Даже в переводе Сидоний способен безумно утомить своей неспособностью называть вещи своими именами; несомненно, он тратил немало времени, стараясь излагать предмет как можно сложнее. В одном из его поздних писем содержится весьма показательное высказывание, сделанное в тот момент, когда он осознал, что та образованная аудитория, к которой он привык обращаться, исчезла навсегда: «Последние из моих писем я пишу в большей степени повседневным языком; это не стоящие изящной отделки фразы, которые никогда не станут известны большинству». Однако было бы неверно оценивать стиль V в. по меркам I в., поэтому в последнее время исследователи в своих оценках поздней латыни (не говоря уже о позднем греческом) не спешат критиковать стилистические трудности, являвшие собой верх художественного шика в IV–V вв.. Эпоха, которая видела бешеных коров в презервативе в качестве «искусства», по определению не имеет права оценивать художественные изыски других эпох в соответствии с жесткими стандартами универсального характера.
Во всяком случае, заключение о том, писал Сидоний на «хорошей» латыни или нет, не входит в нашу задачу, поскольку в исторической значимости его сочинений сомнений нет. Наиболее раннее из его сохранившихся произведений датируется начиная с середины 450-х гг., позднейшее — вплоть до 480 г., однако основная их часть приходится на 20-летний период после 455 г. Он довольно много знал о каждом, кто что-то собой представлял в Южной и особенно в Юго-Восточной Галлии, могущественные и влиятельные люди весьма выразительно изображены в его письмах, которые, в противоположность письмам Симмаха, не чужды обсуждению тем политического свойства, когда это уместно. Его стихотворные произведения, или по крайней мере некоторые из них, не менее интересны. Сидоний был достаточно влиятелен, чтобы участвовать в политической жизни и чтобы императоры обхаживали его с целью добиться от него лояльности, однако он не занимал настолько важных должностей, чтобы подвергнуться репрессиям после смены власти. Признанный как один из наиболее выдающихся стилистов своего времени, он оказывал услуги целому ряду императоров, которые использовали его талант автора панегириков — хвалебных речей — в свою честь. Прежде мы уже встречались с подобными текстами, и хотя они, безусловно, далеки от реальности, насколько вы или я можем судить, у этих произведений есть одно немаловажное достоинство: они знакомят нас с тем миром, запечатлеть который желали отдельные правители. Сидоний, подобно Фемистию или Меробавду до него, был непосредственно причастен к пропаганде.

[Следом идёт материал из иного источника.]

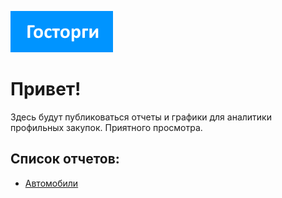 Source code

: <a href="/">![](/images/gostorgi.png)</a>

# Привет!

Здесь будут публиковаться отчеты и графики для аналитики профильных закупок. 
Приятного просмотра.

## Список отчетов:
 * [Автомобили](8.14.1/index.md)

Из рассказа Сидония без тени сомнения следует, что Петроний Максим направил Авита к вестготам просить их о военной помощи. Сидоний, разумеется, слегка приукрасил данный факт сам по себе. Как он это описывает, вестготы, узнав об убийстве Валентиниана III, готовились предпринять военный поход, угрожавший всему римскому Западу, когда известие о прибытии Авита внезапно вызвало у них замешательство:
«Один из готов, который, перековав свой серп, молотом выковал меч на наковальне и камнем точил его, — человек, готовый к тому, чтобы по зову трубы, исполнившись ярости, стремиться в любой момент в кровавой битве покрыть землю трупами оставленных без погребения врагов, — он, лишь только громко прозвучало имя приближавшегося Авита, воскликнул: "Войне конец! Дайте мне вновь мой плуг!"».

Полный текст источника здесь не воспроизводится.